Assorted links on relationships and sexuality

1. Marriage is down because of the recession? Not.

2. Gays more likely to have multiple partners? Guess again. (Plus other interesting comparisons.)

3. The Less Educated Now Less Likely to Say "I Do"

4. The results of the new national sex survey, as interpreted by Slate.

5. Falling in love costs you two friends.

6. Your brain responds more to close friends.

7. Intense, passionate feelings of love can provide pain relief similar to painkillers.

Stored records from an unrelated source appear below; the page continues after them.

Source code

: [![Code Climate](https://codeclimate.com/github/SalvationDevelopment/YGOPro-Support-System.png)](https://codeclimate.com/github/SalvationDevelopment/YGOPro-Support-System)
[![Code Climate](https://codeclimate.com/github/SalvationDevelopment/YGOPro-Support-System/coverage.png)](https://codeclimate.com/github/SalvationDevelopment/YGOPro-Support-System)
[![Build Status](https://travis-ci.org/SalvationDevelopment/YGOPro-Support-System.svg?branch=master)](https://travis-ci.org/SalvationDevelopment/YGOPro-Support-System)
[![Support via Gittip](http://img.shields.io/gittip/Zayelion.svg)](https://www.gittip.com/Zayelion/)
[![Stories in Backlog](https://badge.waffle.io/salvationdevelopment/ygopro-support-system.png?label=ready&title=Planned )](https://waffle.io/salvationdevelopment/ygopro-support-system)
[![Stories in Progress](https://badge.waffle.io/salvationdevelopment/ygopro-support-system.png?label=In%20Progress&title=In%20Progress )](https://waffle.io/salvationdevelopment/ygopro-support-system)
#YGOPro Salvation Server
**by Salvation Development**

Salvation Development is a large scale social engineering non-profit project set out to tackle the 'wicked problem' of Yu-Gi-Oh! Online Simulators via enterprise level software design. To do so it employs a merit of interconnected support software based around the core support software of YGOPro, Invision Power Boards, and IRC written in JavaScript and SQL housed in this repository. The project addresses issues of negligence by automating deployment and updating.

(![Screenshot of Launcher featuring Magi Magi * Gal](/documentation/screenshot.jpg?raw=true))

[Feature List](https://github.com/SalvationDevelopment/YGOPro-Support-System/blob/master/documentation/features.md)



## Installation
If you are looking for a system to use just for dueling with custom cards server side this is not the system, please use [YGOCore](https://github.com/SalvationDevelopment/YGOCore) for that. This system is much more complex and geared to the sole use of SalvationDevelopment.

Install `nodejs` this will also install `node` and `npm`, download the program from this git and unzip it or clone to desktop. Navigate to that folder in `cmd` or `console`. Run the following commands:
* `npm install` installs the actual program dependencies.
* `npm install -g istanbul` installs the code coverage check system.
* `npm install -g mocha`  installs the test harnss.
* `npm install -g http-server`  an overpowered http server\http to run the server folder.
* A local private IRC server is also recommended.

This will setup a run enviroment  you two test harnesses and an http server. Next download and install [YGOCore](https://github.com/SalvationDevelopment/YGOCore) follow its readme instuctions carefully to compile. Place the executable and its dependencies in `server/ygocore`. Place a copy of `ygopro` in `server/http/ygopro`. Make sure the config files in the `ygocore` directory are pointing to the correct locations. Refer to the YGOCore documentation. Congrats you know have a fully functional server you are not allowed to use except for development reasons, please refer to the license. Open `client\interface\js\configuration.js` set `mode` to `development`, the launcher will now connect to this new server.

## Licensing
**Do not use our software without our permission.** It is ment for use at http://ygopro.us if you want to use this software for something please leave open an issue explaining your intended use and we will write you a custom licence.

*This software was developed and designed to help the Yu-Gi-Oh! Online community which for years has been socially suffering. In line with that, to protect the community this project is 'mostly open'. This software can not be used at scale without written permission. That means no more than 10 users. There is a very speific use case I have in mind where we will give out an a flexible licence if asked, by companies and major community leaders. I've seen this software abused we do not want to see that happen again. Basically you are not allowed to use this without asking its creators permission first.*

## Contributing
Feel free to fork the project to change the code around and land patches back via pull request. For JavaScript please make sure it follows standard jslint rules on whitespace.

Let’s not overstate the implications of the declining marriage rate. Right now, 81 percent of all Americans have married at least once by age forty. That is, marriage remains a central institution in American life. So what has driven the largely misplaced commentary about the recession leading to a decline in marriage?

Comments (4)

It's not clear where the numbers on gays are coming from, but a quick look at the methodology section of the study referred to in the Slate article shows that it has the usual fault of such studies: it only reports data one people willing to talk about their sexual activity. It's not unreasonable to postulate a positive correlation between valuing chastity and reluctance to respond to such a survey; also, I see for instance no reporting of religious preferences in the data, which one might hope would have some correlation with activities of various sorts. The reporting of adolescent data was to some degree mediated by the parents, so there's another possibly quite strong bias source there.

BTW there are some interesting statistical things going on in the graph from the Freakonomics guys. It's pretty obvious that the drop attributed to the current recession is at best too small to care about. It's the bouncing around in the middle that is worth looking at. First, the drop during the depression is quite real (and sends a message that the current recession is comparatively mild in its effects just far); but then, around WW II, the rates bound all over the place, first picking up sharply just before the war, then dipping again during the first half of the decade, and then giving a huge spike in the latter part of the 1940s. Well, if people put off marrying in the depression, there is a tendency for a rebound; and if they cannot marry because they are overseas due to the war, there is also a tendency for a rebound. And if the rebound is strong enough to get a lot of people to marry early, then there will be a drop in the rate in subsequent years because of the deficiency in people who otherwise would have married later. Conversely the bulge in the 1970s is caused by the boomers producing a larger percentage of the population at peak marriage ages; people are marrying later, but there's also a bulge of people who, if they were ever going to marry, have gotten it over with.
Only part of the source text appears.